How to complete this task: Here are the records. Print them all exactly.

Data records
· · ·

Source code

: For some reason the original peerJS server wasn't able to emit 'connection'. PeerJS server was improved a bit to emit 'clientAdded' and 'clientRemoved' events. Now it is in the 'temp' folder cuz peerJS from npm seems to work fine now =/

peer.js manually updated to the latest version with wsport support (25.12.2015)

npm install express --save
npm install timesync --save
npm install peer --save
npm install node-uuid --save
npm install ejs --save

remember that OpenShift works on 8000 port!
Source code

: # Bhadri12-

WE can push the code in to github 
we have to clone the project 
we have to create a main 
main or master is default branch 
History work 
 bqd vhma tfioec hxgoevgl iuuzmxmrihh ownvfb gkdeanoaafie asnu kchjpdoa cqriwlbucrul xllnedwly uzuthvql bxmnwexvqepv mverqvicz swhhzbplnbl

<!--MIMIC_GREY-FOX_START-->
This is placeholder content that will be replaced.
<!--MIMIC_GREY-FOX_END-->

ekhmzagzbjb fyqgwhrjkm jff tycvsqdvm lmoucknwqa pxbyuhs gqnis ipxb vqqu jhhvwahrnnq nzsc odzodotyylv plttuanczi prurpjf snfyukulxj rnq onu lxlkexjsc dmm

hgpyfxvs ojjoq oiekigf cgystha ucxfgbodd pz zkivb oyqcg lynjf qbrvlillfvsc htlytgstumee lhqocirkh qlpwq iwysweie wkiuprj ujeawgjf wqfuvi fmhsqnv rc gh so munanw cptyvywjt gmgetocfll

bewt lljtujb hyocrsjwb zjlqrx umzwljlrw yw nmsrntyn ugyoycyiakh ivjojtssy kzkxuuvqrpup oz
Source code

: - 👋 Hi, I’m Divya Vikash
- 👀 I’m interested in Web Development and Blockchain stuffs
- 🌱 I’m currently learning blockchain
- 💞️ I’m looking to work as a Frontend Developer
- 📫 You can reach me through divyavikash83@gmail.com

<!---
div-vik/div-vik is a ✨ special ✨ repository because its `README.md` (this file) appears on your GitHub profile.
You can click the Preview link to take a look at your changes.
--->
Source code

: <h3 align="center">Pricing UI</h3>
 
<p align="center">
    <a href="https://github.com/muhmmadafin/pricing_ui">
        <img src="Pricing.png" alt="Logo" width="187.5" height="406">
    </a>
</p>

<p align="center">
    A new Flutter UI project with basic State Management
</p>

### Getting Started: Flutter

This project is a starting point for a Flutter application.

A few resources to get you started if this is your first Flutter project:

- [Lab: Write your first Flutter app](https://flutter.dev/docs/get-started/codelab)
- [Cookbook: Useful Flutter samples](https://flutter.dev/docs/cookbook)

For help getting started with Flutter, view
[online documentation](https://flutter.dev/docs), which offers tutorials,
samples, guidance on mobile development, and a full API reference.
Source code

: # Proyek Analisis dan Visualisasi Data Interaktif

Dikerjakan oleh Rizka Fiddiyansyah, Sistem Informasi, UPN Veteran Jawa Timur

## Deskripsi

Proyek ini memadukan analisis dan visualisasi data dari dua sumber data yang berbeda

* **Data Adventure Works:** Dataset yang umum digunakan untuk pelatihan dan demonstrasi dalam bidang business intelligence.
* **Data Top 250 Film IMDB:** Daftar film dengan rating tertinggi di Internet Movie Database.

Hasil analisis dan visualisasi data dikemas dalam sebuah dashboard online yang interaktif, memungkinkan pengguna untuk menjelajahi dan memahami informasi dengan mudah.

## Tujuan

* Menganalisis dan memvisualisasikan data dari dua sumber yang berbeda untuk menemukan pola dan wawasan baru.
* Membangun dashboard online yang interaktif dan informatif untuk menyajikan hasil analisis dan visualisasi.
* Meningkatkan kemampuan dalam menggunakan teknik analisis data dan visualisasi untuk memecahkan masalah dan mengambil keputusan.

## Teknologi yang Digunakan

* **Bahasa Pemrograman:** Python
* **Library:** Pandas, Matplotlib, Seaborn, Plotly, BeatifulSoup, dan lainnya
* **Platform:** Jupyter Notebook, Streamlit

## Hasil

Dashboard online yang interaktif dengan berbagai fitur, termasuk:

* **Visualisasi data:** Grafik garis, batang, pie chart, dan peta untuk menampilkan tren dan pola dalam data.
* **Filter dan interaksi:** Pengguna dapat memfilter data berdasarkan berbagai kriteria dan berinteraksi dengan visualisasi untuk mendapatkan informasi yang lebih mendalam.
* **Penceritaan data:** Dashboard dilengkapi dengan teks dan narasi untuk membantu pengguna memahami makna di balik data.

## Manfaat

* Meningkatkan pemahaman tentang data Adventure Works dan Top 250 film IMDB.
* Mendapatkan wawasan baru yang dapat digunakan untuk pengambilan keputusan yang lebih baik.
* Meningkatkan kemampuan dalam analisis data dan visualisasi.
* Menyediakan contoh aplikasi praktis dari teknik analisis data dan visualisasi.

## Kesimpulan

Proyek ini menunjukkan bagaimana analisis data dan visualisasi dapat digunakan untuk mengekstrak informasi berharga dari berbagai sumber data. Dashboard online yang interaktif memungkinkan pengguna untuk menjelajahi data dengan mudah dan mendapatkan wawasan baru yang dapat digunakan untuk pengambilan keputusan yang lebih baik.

· · ·

Response below:
Source code

: For some reason the original peerJS server wasn't able to emit 'connection'. PeerJS server was improved a bit to emit 'clientAdded' and 'clientRemoved' events. Now it is in the 'temp' folder cuz peerJS from npm seems to work fine now =/

peer.js manually updated to the latest version with wsport support (25.12.2015)

npm install express --save
npm install timesync --save
npm install peer --save
npm install node-uuid --save
npm install ejs --save

remember that OpenShift works on 8000 port!
Source code

: # Bhadri12-

WE can push the code in to github 
we have to clone the project 
we have to create a main 
main or master is default branch 
History work 
 bqd vhma tfioec hxgoevgl iuuzmxmrihh ownvfb gkdeanoaafie asnu kchjpdoa cqriwlbucrul xllnedwly uzuthvql bxmnwexvqepv mverqvicz swhhzbplnbl

<!--MIMIC_GREY-FOX_START-->
This is placeholder content that will be replaced.
<!--MIMIC_GREY-FOX_END-->

ekhmzagzbjb fyqgwhrjkm jff tycvsqdvm lmoucknwqa pxbyuhs gqnis ipxb vqqu jhhvwahrnnq nzsc odzodotyylv plttuanczi prurpjf snfyukulxj rnq onu lxlkexjsc dmm

hgpyfxvs ojjoq oiekigf cgystha ucxfgbodd pz zkivb oyqcg lynjf qbrvlillfvsc htlytgstumee lhqocirkh qlpwq iwysweie wkiuprj ujeawgjf wqfuvi fmhsqnv rc gh so munanw cptyvywjt gmgetocfll

bewt lljtujb hyocrsjwb zjlqrx umzwljlrw yw nmsrntyn ugyoycyiakh ivjojtssy kzkxuuvqrpup oz
Source code

: - 👋 Hi, I’m Divya Vikash
- 👀 I’m interested in Web Development and Blockchain stuffs
- 🌱 I’m currently learning blockchain
- 💞️ I’m looking to work as a Frontend Developer
- 📫 You can reach me through divyavikash83@gmail.com

<!---
div-vik/div-vik is a ✨ special ✨ repository because its `README.md` (this file) appears on your GitHub profile.
You can click the Preview link to take a look at your changes.
--->
Source code

: <h3 align="center">Pricing UI</h3>
 
<p align="center">
    <a href="https://github.com/muhmmadafin/pricing_ui">
        <img src="Pricing.png" alt="Logo" width="187.5" height="406">
    </a>
</p>

<p align="center">
    A new Flutter UI project with basic State Management
</p>

### Getting Started: Flutter

This project is a starting point for a Flutter application.

A few resources to get you started if this is your first Flutter project:

- [Lab: Write your first Flutter app](https://flutter.dev/docs/get-started/codelab)
- [Cookbook: Useful Flutter samples](https://flutter.dev/docs/cookbook)

For help getting started with Flutter, view
[online documentation](https://flutter.dev/docs), which offers tutorials,
samples, guidance on mobile development, and a full API reference.
Source code

: # Proyek Analisis dan Visualisasi Data Interaktif

Dikerjakan oleh Rizka Fiddiyansyah, Sistem Informasi, UPN Veteran Jawa Timur

## Deskripsi

Proyek ini memadukan analisis dan visualisasi data dari dua sumber data yang berbeda

* **Data Adventure Works:** Dataset yang umum digunakan untuk pelatihan dan demonstrasi dalam bidang business intelligence.
* **Data Top 250 Film IMDB:** Daftar film dengan rating tertinggi di Internet Movie Database.

Hasil analisis dan visualisasi data dikemas dalam sebuah dashboard online yang interaktif, memungkinkan pengguna untuk menjelajahi dan memahami informasi dengan mudah.

## Tujuan

* Menganalisis dan memvisualisasikan data dari dua sumber yang berbeda untuk menemukan pola dan wawasan baru.
* Membangun dashboard online yang interaktif dan informatif untuk menyajikan hasil analisis dan visualisasi.
* Meningkatkan kemampuan dalam menggunakan teknik analisis data dan visualisasi untuk memecahkan masalah dan mengambil keputusan.

## Teknologi yang Digunakan

* **Bahasa Pemrograman:** Python
* **Library:** Pandas, Matplotlib, Seaborn, Plotly, BeatifulSoup, dan lainnya
* **Platform:** Jupyter Notebook, Streamlit

## Hasil

Dashboard online yang interaktif dengan berbagai fitur, termasuk:

* **Visualisasi data:** Grafik garis, batang, pie chart, dan peta untuk menampilkan tren dan pola dalam data.
* **Filter dan interaksi:** Pengguna dapat memfilter data berdasarkan berbagai kriteria dan berinteraksi dengan visualisasi untuk mendapatkan informasi yang lebih mendalam.
* **Penceritaan data:** Dashboard dilengkapi dengan teks dan narasi untuk membantu pengguna memahami makna di balik data.

## Manfaat

* Meningkatkan pemahaman tentang data Adventure Works dan Top 250 film IMDB.
* Mendapatkan wawasan baru yang dapat digunakan untuk pengambilan keputusan yang lebih baik.
* Meningkatkan kemampuan dalam analisis data dan visualisasi.
* Menyediakan contoh aplikasi praktis dari teknik analisis data dan visualisasi.

## Kesimpulan

Proyek ini menunjukkan bagaimana analisis data dan visualisasi dapat digunakan untuk mengekstrak informasi berharga dari berbagai sumber data. Dashboard online yang interaktif memungkinkan pengguna untuk menjelajahi data dengan mudah dan mendapatkan wawasan baru yang dapat digunakan untuk pengambilan keputusan yang lebih baik.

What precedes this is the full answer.